Description of the task
Word for word, restate the lines of the data from the first through the one containing "The primary challenge", and nothing else.

(Available records Opens)

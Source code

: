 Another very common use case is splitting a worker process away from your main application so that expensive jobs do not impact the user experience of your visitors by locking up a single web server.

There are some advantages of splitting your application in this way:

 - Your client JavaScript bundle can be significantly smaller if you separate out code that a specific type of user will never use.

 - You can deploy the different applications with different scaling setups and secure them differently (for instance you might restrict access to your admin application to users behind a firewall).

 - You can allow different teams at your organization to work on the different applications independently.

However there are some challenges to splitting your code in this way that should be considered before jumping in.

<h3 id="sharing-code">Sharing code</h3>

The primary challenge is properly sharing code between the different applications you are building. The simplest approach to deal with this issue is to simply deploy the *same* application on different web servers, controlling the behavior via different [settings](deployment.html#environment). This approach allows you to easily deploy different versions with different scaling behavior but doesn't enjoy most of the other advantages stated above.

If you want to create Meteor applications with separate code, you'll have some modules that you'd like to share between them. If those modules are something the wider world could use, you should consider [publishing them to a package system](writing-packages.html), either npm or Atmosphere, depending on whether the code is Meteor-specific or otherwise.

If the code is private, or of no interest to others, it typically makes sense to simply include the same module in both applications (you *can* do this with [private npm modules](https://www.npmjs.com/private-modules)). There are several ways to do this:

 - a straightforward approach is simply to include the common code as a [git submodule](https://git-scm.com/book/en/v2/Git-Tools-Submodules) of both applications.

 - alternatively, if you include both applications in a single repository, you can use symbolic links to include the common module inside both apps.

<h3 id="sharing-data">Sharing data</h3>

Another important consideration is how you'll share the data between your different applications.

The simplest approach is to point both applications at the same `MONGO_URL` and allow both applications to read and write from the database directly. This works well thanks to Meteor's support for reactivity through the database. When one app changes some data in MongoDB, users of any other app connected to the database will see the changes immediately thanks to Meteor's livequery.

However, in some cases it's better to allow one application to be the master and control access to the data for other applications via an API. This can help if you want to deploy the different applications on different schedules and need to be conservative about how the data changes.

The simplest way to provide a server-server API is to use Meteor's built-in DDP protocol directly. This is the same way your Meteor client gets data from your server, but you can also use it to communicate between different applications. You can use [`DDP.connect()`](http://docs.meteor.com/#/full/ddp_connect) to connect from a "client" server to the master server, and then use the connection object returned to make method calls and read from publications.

(Available records Closes)

Solution to this task
Source code

: Another very common use case is splitting a worker process away from your main application so that expensive jobs do not impact the user experience of your visitors by locking up a single web server.

There are some advantages of splitting your application in this way:

 - Your client JavaScript bundle can be significantly smaller if you separate out code that a specific type of user will never use.

 - You can deploy the different applications with different scaling setups and secure them differently (for instance you might restrict access to your admin application to users behind a firewall).

 - You can allow different teams at your organization to work on the different applications independently.

However there are some challenges to splitting your code in this way that should be considered before jumping in.

<h3 id="sharing-code">Sharing code</h3>

The primary challenge is properly sharing code between the different applications you are building. The simplest approach to deal with this issue is to simply deploy the *same* application on different web servers, controlling the behavior via different [settings](deployment.html#environment). This approach allows you to easily deploy different versions with different scaling behavior but doesn't enjoy most of the other advantages stated above.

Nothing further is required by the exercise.